=== Required work ===
When you reach the line in the data below that contains "##### Virtual Environment/Getting", please start repeating lines exactly, and stop after the line that contains "##### Installing Django", repeating nothing else.

=== Exercise materials ===

%%

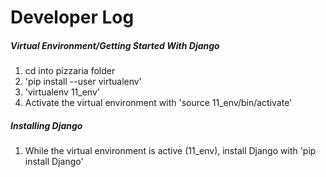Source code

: # Developer Log

##### Virtual Environment/Getting Started With Django

1. cd into pizzaria folder
2. 'pip install --user virtualenv'
3. 'virtualenv 11_env'
4. Activate the virtual environment with 'source 11_env/bin/activate'

##### Installing Django
1. While the virtual environment is active (11_env), install Django with
'pip install Django'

%%

=== Output for this exercise ===
##### Virtual Environment/Getting Started With Django

1. cd into pizzaria folder
2. 'pip install --user virtualenv'
3. 'virtualenv 11_env'
4. Activate the virtual environment with 'source 11_env/bin/activate'

##### Installing Django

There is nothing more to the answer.